• **Source material**
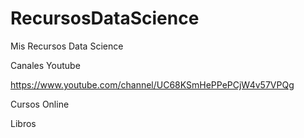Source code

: # RecursosDataScience
Mis Recursos Data Science

Canales Youtube

https://www.youtube.com/channel/UC68KSmHePPePCjW4v57VPQg

Cursos Online

Libros
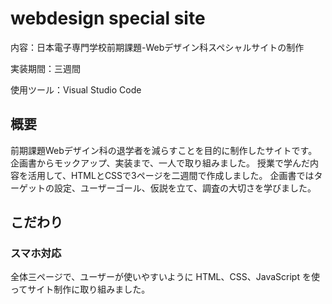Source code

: # webdesign special site

内容：日本電子専門学校前期課題-Webデザイン科スペシャルサイトの制作

実装期間：三週間

使用ツール：Visual Studio Code 

## 概要

前期課題Webデザイン科の退学者を減らすことを目的に制作したサイトです。
企画書からモックアップ、実装まで、一人で取り組みました。
授業で学んだ内容を活用して、HTMLとCSSで3ページを二週間で作成しました。
企画書ではターゲットの設定、ユーザーゴール、仮説を立て、調査の大切さを学びました。

## こだわり
### スマホ対応

全体三ページで、ユーザーが使いやすいように HTML、CSS、JavaScript を使ってサイト制作に取り組みました。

• **Work request**
Omit every picture while printing the data word for word.

• **Answer area**
Source code

: # RecursosDataScience
Mis Recursos Data Science

Canales Youtube

https://www.youtube.com/channel/UC68KSmHePPePCjW4v57VPQg

Cursos Online

Libros
Source code

: # webdesign special site

内容：日本電子専門学校前期課題-Webデザイン科スペシャルサイトの制作

実装期間：三週間

使用ツール：Visual Studio Code 

## 概要

前期課題Webデザイン科の退学者を減らすことを目的に制作したサイトです。
企画書からモックアップ、実装まで、一人で取り組みました。
授業で学んだ内容を活用して、HTMLとCSSで3ページを二週間で作成しました。
企画書ではターゲットの設定、ユーザーゴール、仮説を立て、調査の大切さを学びました。

## こだわり
### スマホ対応

全体三ページで、ユーザーが使いやすいように HTML、CSS、JavaScript を使ってサイト制作に取り組みました。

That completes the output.